Questo mese avevo in programma di presentare al Comitato esecutivo di una filiale bancaria un programma predefinito dalla società.

Quando li ho contattati per preparare la presentazione per i due giorni però,  sia il responsabile delle risorse umane che il direttore generale hanno espresso scetticismo riguardo al programma aziendale, sostenendo che non era adatto alle loro esigenze. Ho quindi cercato di conciliare entrambe le parti offrendo di adattare, piuttosto che cambiare, il programma. Sono stata in qualche modo presa tra due fuochi: la società che ha insistito per applicare lo stesso programma in tutte le filiali dell’azienda, e i membri del Comitato esecutivo che avevano le loro richieste.

Il giorno dell’incontro ho presentato il mio programma ai nove membri del Comitato esecutivo. Dopo aver identificato i problemi individuali e di gruppo, mi sono resa conto che il programma non era adatto alle loro esigenze. Ho capito che, se avessi seguito quel programma per due giorni, sia io che il programma saremmo incorsi nella disapprovazione dei membri, poiché avrebbero sentito che stavano sprecando due giorni in un contesto di lavoro ad alta tensione. Mi sono resa conto che i partecipanti erano sull’attenti e mi sarei discreditata se non avessi mostrato una certa flessibilità.

La decisione che ha capovolto la situazione

Ho quindi fatto qualcosa che fino a quel momento non pensavo fosse possibile: li ho guardati e ho detto: “Va bene, data la situazione, il programma così com’è non è adatto. Penso che alcune idee possano essere utili, ma non sulla base dei termini del programma. Ciò significa che abbiamo due giorni per mettere insieme un nuovo programma. Facciamo del nostro meglio per rendere questi due giorni utili, ricchi e significativi.” Nessun programma, quindi, nessun tema centrale, solo la mia testa, il mio e il loro cuore.

Devo confessare che sentivo che stavo saltando nel vuoto e che provavo sia paura (e se non avesse funzionato? E se non fossi stata all’altezza del compito? E se non avessimo ottenuto nulla di utile?) che eccitazione.
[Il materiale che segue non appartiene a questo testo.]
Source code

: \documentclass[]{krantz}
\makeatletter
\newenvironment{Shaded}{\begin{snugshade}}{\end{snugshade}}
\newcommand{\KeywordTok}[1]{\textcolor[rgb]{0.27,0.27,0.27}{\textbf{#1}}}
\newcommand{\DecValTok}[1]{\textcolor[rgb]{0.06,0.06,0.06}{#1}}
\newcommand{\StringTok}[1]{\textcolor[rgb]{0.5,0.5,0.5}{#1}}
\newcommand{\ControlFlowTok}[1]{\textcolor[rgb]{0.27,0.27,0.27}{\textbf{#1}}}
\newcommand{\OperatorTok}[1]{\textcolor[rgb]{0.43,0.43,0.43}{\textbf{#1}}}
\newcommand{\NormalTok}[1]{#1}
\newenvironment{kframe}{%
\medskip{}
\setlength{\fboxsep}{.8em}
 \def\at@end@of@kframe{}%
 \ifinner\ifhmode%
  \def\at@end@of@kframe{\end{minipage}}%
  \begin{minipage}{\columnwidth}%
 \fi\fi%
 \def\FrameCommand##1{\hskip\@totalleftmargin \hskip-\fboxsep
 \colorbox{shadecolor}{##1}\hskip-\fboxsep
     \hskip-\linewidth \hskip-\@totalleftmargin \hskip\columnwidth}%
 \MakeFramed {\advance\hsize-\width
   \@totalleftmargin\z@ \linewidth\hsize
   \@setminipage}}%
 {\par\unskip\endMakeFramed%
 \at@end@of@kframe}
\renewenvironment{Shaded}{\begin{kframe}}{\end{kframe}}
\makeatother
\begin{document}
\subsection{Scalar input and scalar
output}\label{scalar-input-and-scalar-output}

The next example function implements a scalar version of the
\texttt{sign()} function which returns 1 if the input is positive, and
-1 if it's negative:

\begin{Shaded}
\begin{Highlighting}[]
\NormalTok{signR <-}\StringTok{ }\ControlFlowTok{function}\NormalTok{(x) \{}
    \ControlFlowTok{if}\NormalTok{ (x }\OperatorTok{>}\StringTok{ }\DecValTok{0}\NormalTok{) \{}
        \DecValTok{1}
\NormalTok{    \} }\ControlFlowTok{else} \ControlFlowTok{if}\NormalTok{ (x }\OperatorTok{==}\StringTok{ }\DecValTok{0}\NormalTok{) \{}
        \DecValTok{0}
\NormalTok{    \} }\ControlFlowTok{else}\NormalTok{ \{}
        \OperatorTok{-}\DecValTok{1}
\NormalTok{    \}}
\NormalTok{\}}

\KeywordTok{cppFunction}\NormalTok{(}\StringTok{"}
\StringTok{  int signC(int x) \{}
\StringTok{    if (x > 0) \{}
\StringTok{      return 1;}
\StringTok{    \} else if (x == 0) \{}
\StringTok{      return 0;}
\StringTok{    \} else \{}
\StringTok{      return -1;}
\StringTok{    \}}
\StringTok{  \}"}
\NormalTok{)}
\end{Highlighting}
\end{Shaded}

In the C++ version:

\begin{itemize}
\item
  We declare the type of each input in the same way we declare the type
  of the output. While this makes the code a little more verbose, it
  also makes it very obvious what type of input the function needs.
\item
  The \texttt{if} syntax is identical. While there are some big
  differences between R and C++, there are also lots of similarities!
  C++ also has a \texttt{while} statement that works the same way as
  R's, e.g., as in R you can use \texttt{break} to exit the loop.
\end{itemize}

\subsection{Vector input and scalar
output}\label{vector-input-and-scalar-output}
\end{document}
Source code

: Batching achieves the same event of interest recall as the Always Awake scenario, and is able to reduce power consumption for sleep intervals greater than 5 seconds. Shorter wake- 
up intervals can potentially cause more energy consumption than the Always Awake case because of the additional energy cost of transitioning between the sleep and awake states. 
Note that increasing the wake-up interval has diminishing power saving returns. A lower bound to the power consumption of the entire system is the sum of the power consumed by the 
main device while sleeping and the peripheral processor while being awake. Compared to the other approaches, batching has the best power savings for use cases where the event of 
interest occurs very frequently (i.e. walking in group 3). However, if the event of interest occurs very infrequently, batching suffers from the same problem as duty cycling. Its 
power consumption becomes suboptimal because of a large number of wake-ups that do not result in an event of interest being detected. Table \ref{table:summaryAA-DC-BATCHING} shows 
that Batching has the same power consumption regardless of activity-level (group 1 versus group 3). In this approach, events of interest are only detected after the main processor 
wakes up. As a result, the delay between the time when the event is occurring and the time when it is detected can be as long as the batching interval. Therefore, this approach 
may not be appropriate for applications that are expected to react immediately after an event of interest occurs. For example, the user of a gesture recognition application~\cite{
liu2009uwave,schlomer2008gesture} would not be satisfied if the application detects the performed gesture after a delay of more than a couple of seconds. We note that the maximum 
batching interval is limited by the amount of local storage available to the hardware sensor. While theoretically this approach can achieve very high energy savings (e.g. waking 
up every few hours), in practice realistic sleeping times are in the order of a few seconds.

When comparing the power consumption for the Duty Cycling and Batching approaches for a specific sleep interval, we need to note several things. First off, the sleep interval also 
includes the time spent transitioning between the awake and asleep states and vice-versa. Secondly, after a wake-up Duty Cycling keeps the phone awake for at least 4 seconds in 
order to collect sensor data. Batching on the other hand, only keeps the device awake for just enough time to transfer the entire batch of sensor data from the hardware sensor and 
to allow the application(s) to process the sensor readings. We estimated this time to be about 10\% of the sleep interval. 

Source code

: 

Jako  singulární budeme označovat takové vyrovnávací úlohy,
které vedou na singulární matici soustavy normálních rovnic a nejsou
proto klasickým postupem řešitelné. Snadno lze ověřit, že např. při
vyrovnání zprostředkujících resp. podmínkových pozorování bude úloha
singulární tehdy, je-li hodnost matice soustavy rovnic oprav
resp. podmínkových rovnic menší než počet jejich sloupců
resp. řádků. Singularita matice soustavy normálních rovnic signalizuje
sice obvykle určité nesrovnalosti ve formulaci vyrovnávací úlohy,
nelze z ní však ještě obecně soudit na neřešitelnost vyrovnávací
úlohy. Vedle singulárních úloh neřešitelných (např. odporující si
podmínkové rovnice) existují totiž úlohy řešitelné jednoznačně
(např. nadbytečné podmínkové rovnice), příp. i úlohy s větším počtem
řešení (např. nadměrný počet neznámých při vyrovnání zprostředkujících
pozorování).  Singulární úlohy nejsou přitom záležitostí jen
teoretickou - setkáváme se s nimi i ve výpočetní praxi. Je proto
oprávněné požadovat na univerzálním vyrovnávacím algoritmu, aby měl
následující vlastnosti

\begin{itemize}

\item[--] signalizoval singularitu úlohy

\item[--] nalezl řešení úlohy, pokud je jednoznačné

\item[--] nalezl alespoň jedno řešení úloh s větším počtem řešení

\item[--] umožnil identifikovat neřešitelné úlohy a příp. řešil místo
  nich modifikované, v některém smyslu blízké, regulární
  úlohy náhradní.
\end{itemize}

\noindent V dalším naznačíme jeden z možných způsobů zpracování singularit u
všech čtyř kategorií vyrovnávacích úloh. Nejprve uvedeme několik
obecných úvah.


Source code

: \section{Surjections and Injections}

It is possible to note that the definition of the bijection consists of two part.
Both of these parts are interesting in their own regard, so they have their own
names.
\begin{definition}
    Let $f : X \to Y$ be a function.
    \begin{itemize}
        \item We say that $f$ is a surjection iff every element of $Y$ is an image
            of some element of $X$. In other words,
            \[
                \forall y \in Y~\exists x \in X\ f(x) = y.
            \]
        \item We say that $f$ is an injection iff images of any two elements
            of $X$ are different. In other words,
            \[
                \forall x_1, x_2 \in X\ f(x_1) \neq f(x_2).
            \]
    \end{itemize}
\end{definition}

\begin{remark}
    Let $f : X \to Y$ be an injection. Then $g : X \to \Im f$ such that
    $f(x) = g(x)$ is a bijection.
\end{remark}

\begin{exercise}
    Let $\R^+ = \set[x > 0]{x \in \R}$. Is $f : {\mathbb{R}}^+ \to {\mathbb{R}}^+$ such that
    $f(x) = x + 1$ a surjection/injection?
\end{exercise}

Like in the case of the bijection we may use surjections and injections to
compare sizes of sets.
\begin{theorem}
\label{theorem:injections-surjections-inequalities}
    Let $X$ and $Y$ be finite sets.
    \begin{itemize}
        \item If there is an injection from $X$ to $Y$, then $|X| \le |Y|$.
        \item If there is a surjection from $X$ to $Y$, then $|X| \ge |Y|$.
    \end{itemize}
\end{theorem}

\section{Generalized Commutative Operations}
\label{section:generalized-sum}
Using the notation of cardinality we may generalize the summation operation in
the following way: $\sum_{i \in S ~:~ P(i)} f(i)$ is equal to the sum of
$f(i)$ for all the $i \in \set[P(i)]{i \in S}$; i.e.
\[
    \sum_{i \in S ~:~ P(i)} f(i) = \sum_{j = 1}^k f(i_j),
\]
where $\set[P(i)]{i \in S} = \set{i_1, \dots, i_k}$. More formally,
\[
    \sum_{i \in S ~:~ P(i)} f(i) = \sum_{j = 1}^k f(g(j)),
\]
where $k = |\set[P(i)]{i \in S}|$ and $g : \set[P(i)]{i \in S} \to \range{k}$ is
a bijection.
Ma ammetto che la paura era molto più forte dell’eccitazione! Ho quindi fatto ricorso a tre risorse personali:

  1. Ho rinunciato a ogni tipo di controllo e ho detto loro esplicitamente che da quel momento in avanti avremmo dovuto lavorare insieme per raggiungere qualcosa di utile. Mi sono detta che avrei dovuto accettare di non sapere cosa avremmo fatto da un’ora all’altra e che, proprio come nel coaching individuale, dovevo fidarmi del team e credere che avrebbero avuto successo.
  2. Ho aperto il mio cuore a tutto ciò che sarebbe potuto accadere, bandendo ogni giudizio. Convinta che quello che stavo facendo fosse la cosa migliore per loro in quel particolare momento, ho fatto un respiro profondo e sono rimasta lì, davanti a loro.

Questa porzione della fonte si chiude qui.